Archive for August, 2010

What comes down must come up.

Monday, August 16th, 2010

Well, it seems that I had Friday the 13th for a whole fricking week.  I knew that it was a matter of time before things get back on track, and thankfully it started today.

I finally got the replacement screen for my computer—had to send it back once because stupid me didn’t know that Lenovo 3000 N100s come in two sizes—and with some moderate surgery to put it in place, my laptop is now a laptop again!   And tomorrow, my parents are helping me get a new desktop to get fully back on track.  (Once I get all the software put into the desktop, it’ll be perfect for me.  That’ll take a couple months though.)

Hopefully my projects will speed up now that I got working tools to use.  And speaking of tools, Open Office has updated with a good one for proofreading:

image

Take a good look at the right side of this picture.  This is where the Notes and Comments going.  Usually they’re just little icons on the page that you have to hunt and and click.  But Microsoft Word 2010 had the interesting and very eye-appealing concept of presenting these notes on a strip outside of the page with a line leading to where you placed it.  Along with highlighting and color ink.  It was a perfect addition to your proofreading tools.
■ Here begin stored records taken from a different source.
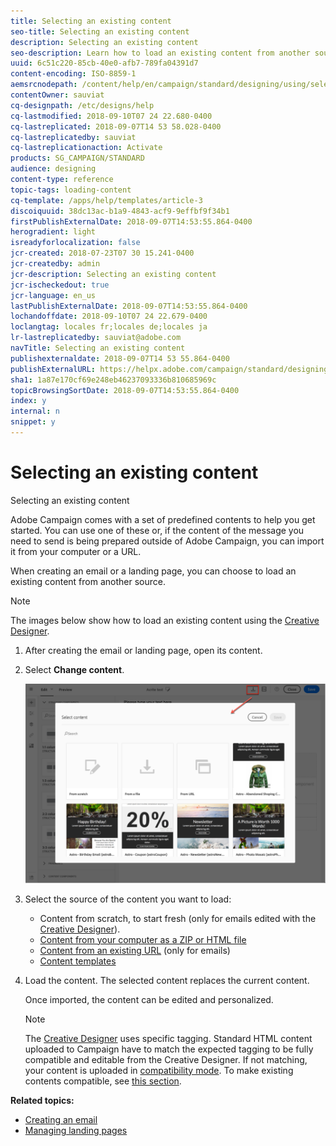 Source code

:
 ```yaml
---
title: Selecting an existing content
seo-title: Selecting an existing content
description: Selecting an existing content
seo-description: Learn how to load an existing content from another source when creating an email or a landing page.
uuid: 6c51c220-85cb-40e0-afb7-789fa04391d7
content-encoding: ISO-8859-1
aemsrcnodepath: /content/help/en/campaign/standard/designing/using/selecting-an-existing-content
contentOwner: sauviat
cq-designpath: /etc/designs/help
cq-lastmodified: 2018-09-10T07 24 22.680-0400
cq-lastreplicated: 2018-09-07T14 53 58.028-0400
cq-lastreplicatedby: sauviat
cq-lastreplicationaction: Activate
products: SG_CAMPAIGN/STANDARD
audience: designing
content-type: reference
topic-tags: loading-content
cq-template: /apps/help/templates/article-3
discoiquuid: 38dc13ac-b1a9-4843-acf9-9effbf9f34b1
firstPublishExternalDate: 2018-09-07T14:53:55.864-0400
herogradient: light
isreadyforlocalization: false
jcr-created: 2018-07-23T07 30 15.241-0400
jcr-createdby: admin
jcr-description: Selecting an existing content
jcr-ischeckedout: true
jcr-language: en_us
lastPublishExternalDate: 2018-09-07T14:53:55.864-0400
lochandoffdate: 2018-09-10T07 24 22.679-0400
loclangtag: locales fr;locales de;locales ja
lr-lastreplicatedby: sauviat@adobe.com
navTitle: Selecting an existing content
publishexternaldate: 2018-09-07T14 53 55.864-0400
publishExternalURL: https://helpx.adobe.com/campaign/standard/designing/using/selecting-an-existing-content.html
sha1: 1a87e170cf69e248eb46237093336b810685969c
topicBrowsingSortDate: 2018-09-07T14:53:55.864-0400
index: y
internal: n
snippet: y
---
```


# Selecting an existing content

Selecting an existing content

Adobe Campaign comes with a set of predefined contents to help you get started. You can use one of these or, if the content of the message you need to send is being prepared outside of Adobe Campaign, you can import it from your computer or a URL.

When creating an email or a landing page, you can choose to load an existing content from another source.

>[!NOTE]
>
>The images below show how to load an existing content using the [Creative Designer](../../designing/using/about-email-content-design.md#using-the-creative-designer).

1. After creating the email or landing page, open its content.
1. Select **Change content**.

   ![](assets/des_loading_1.png)

1. Select the source of the content you want to load:

    * Content from scratch, to start fresh (only for emails edited with the [Creative Designer](../../designing/using/about-email-content-design.md#using-the-creative-designer)).
    * [Content from your computer as a ZIP or HTML file](../../designing/using/importing-content-from-a-file.md)
    * [Content from an existing URL](../../designing/using/importing-content-from-a-url.md) (only for emails)
    * [Content templates](../../start/using/about-templates.md#content-templates)

1. Load the content. The selected content replaces the current content.

   Once imported, the content can be edited and personalized.

   >[!NOTE]
   >
   >The [Creative Designer](../../designing/using/about-email-content-design.md#using-the-creative-designer) uses specific tagging. Standard HTML content uploaded to Campaign have to match the expected tagging to be fully compatible and editable from the Creative Designer. If not matching, your content is uploaded in [compatibility mode](../../designing/using/about-email-content-design.md#about-the-creative-designer-compatibility-mode). To make existing contents compatible, see [this section](../../designing/using/editing-existing-contents-with-the-creative-designer.md).

**Related topics:**

* [Creating an email](../../channels/using/creating-an-email.md)
* [Managing landing pages](../../channels/using/about-landing-pages.md)

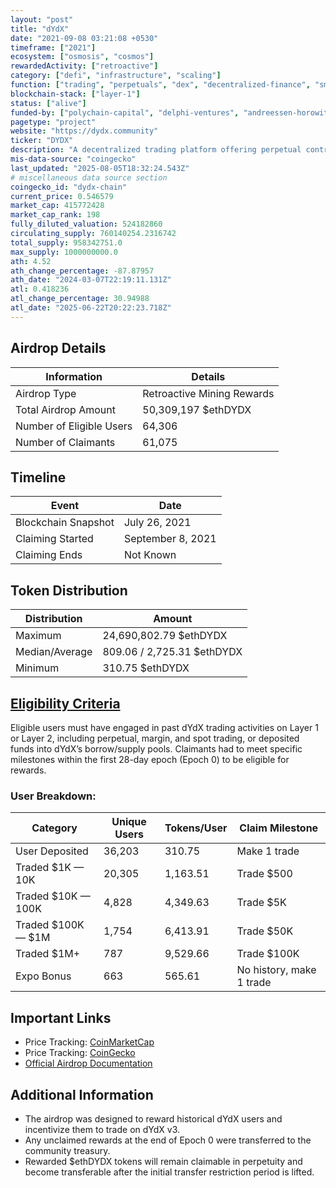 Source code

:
 ```yaml
---
layout: "post"
title: "dYdX"
date: "2021-09-08 03:21:08 +0530"
timeframe: ["2021"]
ecosystem: ["osmosis", "cosmos"]
rewardedActivity: ["retroactive"]
category: ["defi", "infrastructure", "scaling"]
function: ["trading", "perpetuals", "dex", "decentralized-finance", "smart-contract-platform", "appchains"]
blockchain-stack: ["layer-1"]
status: ["alive"]
funded-by: ["polychain-capital", "delphi-ventures", "andreessen-horowitz-a16z", "dragonfly-capital", "defiance-capital"]
pagetype: "project"
website: "https://dydx.community"
ticker: "DYDX"
description: "A decentralized trading platform offering perpetual contracts, spot, and margin trading with a focus on Layer 2 scaling."
mis-data-source: "coingecko"
last_updated: "2025-08-05T18:32:24.543Z"
# miscellaneous data source section
coingecko_id: "dydx-chain"
current_price: 0.546579
market_cap: 415772428
market_cap_rank: 198
fully_diluted_valuation: 524182860
circulating_supply: 760140254.2316742
total_supply: 958342751.0
max_supply: 1000000000.0
ath: 4.52
ath_change_percentage: -87.87957
ath_date: "2024-03-07T22:19:11.131Z"
atl: 0.418236
atl_change_percentage: 30.94988
atl_date: "2025-06-22T20:22:23.718Z"
---
```


## Airdrop Details

| Information              | Details                    |
| ------------------------ | -------------------------- |
| Airdrop Type             | Retroactive Mining Rewards |
| Total Airdrop Amount     | 50,309,197 $ethDYDX        |
| Number of Eligible Users | 64,306                     |
| Number of Claimants      | 61,075                     |

## Timeline

| Event               | Date              |
| ------------------- | ----------------- |
| Blockchain Snapshot | July 26, 2021     |
| Claiming Started    | September 8, 2021 |
| Claiming Ends       | Not Known         |

## Token Distribution

| Distribution   | Amount                     |
| -------------- | -------------------------- |
| Maximum        | 24,690,802.79 $ethDYDX     |
| Median/Average | 809.06 / 2,725.31 $ethDYDX |
| Minimum        | 310.75 $ethDYDX            |

## [Eligibility Criteria](https://docs.dydx.community/dydx-governance/rewards/retroactive-mining-rewards)

Eligible users must have engaged in past dYdX trading activities on Layer 1 or Layer 2, including perpetual, margin, and spot trading, or deposited funds into dYdX’s borrow/supply pools. Claimants had to meet specific milestones within the first 28-day epoch (Epoch 0) to be eligible for rewards.

### User Breakdown:

| Category           | Unique Users | Tokens/User | Claim Milestone          |
| ------------------ | ------------ | ----------- | ------------------------ |
| User Deposited     | 36,203       | 310.75      | Make 1 trade             |
| Traded $1K — 10K   | 20,305       | 1,163.51    | Trade $500               |
| Traded $10K — 100K | 4,828        | 4,349.63    | Trade $5K                |
| Traded $100K — $1M | 1,754        | 6,413.91    | Trade $50K               |
| Traded $1M+        | 787          | 9,529.66    | Trade $100K              |
| Expo Bonus         | 663          | 565.61      | No history, make 1 trade |

## Important Links

- Price Tracking: [CoinMarketCap](https://coinmarketcap.com/currencies/dydx)
- Price Tracking: [CoinGecko](https://www.coingecko.com/en/coins/dydx)
- [Official Airdrop Documentation](https://docs.dydx.community/dydx-governance/rewards/retroactive-mining-rewards)

## Additional Information

- The airdrop was designed to reward historical dYdX users and incentivize them to trade on dYdX v3.
- Any unclaimed rewards at the end of Epoch 0 were transferred to the community treasury.
- Rewarded $ethDYDX tokens will remain claimable in perpetuity and become transferable after the initial transfer restriction period is lifted.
It was one of the bigger draws for Microsoft Office (the biggest one, of course, being One Note) but now Open Office 3.3 (the latest version) can do it to, which makes Open Office an excellent free alternative, and the perfect beta-reading tool.  You don’t need to buy anything or install any special programs.  I’m sure that everyone I know has some form of Open Office, and now is a perfect time to update that program for all you proofreaders out there.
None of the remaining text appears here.